You get a text message saying your card was used overseas.
The amount looks real.
The merchant name looks unfamiliar.
But you did not buy anything.
You did not travel.
You did not enter your card details anywhere.
First: do not assume it is a confirmed charge.
Some alerts are only “authorization attempts,” and some messages are fake.
Step 1: Verify if the Transaction Is Real
- Open your bank/card app and check the latest transactions
- Look for “pending / authorization” vs “posted / completed”
- Check the exact amount, time, and merchant details
If you cannot find the transaction in your official card history, treat the text as suspicious.

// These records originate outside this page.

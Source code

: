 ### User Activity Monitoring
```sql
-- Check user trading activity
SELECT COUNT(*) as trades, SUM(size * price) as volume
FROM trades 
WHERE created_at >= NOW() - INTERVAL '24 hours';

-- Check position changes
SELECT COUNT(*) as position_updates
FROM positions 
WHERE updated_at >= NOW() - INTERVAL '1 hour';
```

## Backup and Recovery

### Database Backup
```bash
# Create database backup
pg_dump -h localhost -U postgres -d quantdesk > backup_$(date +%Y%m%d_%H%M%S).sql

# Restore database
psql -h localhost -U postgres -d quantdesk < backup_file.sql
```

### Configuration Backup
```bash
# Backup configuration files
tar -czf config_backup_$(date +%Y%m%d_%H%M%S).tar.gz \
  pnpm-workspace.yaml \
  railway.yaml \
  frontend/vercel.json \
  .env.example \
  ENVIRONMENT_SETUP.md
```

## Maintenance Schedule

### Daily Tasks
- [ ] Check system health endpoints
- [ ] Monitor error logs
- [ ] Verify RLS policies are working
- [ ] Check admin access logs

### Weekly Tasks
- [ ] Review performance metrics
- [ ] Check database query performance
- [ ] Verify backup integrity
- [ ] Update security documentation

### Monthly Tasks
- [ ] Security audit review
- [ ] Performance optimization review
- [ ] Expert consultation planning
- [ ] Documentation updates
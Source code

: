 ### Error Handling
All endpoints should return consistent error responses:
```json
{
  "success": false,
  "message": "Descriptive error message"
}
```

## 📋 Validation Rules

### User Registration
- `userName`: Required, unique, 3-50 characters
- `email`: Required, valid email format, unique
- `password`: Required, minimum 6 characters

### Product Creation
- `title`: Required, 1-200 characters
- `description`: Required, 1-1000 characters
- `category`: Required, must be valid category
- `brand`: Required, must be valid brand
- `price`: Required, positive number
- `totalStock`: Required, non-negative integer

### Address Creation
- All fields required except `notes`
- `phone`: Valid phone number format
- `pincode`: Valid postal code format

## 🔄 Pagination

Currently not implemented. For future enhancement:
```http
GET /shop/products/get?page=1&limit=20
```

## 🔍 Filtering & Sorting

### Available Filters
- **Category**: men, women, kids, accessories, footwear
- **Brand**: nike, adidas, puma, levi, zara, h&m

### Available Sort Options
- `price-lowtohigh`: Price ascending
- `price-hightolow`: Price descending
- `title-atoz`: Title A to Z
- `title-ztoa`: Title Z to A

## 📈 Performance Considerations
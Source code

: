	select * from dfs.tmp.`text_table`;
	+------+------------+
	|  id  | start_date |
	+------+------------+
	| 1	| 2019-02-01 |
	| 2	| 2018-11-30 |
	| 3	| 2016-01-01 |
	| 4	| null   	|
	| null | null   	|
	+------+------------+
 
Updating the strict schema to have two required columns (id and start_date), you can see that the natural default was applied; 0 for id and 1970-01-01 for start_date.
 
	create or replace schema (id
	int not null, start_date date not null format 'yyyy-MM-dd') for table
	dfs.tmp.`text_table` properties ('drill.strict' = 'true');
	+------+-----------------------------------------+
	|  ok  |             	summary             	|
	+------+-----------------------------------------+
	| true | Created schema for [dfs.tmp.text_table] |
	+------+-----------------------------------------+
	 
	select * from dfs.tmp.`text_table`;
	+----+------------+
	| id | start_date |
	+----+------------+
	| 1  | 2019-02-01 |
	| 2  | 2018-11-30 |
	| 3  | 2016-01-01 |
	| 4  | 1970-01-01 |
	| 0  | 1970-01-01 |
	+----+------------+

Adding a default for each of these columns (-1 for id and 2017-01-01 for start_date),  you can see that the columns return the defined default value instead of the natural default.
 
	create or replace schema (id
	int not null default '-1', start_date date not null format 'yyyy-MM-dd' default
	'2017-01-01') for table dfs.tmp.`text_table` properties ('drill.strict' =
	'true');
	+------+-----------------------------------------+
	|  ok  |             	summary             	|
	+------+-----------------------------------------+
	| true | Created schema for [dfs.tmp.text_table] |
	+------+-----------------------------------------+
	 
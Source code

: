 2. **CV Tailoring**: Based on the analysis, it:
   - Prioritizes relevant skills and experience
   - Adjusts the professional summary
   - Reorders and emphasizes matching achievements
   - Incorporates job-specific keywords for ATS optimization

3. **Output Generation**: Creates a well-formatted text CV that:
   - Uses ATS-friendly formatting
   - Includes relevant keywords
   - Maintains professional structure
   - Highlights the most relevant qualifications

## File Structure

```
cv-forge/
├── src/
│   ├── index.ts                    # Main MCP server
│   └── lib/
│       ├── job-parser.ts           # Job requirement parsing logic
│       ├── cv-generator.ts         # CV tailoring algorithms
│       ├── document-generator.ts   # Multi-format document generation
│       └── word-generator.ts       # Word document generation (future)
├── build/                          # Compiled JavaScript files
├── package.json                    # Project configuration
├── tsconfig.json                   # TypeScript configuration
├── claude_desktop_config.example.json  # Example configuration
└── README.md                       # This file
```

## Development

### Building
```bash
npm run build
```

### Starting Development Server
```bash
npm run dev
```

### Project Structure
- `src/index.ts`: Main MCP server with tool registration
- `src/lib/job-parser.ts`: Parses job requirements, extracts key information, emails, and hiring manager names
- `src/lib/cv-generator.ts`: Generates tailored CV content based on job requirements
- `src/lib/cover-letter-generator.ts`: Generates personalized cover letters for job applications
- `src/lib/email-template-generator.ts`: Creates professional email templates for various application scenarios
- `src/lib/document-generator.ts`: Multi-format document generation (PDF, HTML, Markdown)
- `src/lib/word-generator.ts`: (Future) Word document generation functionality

Why You Can Get an Overseas Approval Text Without Paying
- A temporary authorization attempt that failed later
- A merchant verification (small test charge / zero-amount check)
- A delayed or duplicated notification from the card network
- A fake message (number spoofing) trying to make you click a link
What to Do Immediately (Safe Actions)
- Do not click links in the text message
- Do not call phone numbers written in the message
- Contact your card company using the number on the back of your card
- Ask them to confirm the transaction status and block overseas use if needed
If the Charge Is Real
- Request an immediate card freeze or replacement
- Report it as an unauthorized transaction
- Ask for dispute steps and required documents
- Change passwords on accounts where the card may be stored
How to Prevent This Next Time
- Enable real-time alerts in your official card app
- Turn on overseas transaction blocking when not traveling
- Remove saved cards from apps you no longer use
- Use virtual cards or one-time payment methods when possible
The key is simple: verify in the official transaction history first, then take action through the card issuer.